Born in Johannesburg, Dr Frene Ginwala was of South Asian parentage from the Parsi-Indian community of western India. Her grand-parents migrated from India in the nineteenth century. She was an important figure in establishing democracy in South Africa and in the writing of the Constitution of post-apartheid South Africa.
She was relentless in her struggle against gender oppression and for a non-sexist, non-racial, just and democratic society. She has written a number of books dealing with various aspects of the struggle against injustice and has been honoured by international and local institutions and governments.
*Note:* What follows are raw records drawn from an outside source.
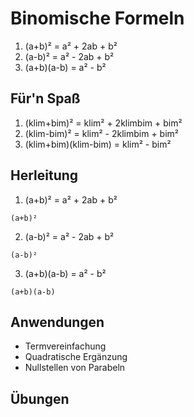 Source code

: # Binomische Formeln

1. (a+b)²     = a² + 2ab + b²
2. (a-b)²     = a² - 2ab + b²
3. (a+b)(a-b) = a² - b²

## Für'n Spaß

1. (klim+bim)²          = klim² + 2klimbim + bim²
2. (klim-bim)²          = klim² - 2klimbim + bim²
3. (klim+bim)(klim-bim) = klim² - bim²

## Herleitung

1. (a+b)²     = a² + 2ab + b²

```
(a+b)²
```


2. (a-b)²     = a² - 2ab + b²

```
(a-b)²
```

3. (a+b)(a-b) = a² - b²

```
(a+b)(a-b)
```

## Anwendungen

- Termvereinfachung
- Quadratische Ergänzung
- Nullstellen von Parabeln

## Übungen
Ginwala obtained her LLB degree at London University in the UK and returned to South Africa. As a petite South Asian woman wearing her traditional sari she was able to operate under the apartheid radar. In the period following the Sharpeville massacre and the declaration of the State of Emergency (SOE) in 1960, she chauffeured NIC (Natal Indian Congress) leaders Monty Naicker and J N Singh, who were operating from the underground after managing to dodge the police swoop; as well as arranged for safe houses for those who had to remain in the country. She established underground escape routes for ANC (African National Congress) members – these included the Deputy-President of the ANC Oliver Tambo and Yusuf Dadoo, two leaders of the liberation movement. They, including Ginwala, arrived in Dar es Salaam, Tanganyika under the protection of Julius Nyerere. There she was tasked with setting up ANC offices in the country and beyond.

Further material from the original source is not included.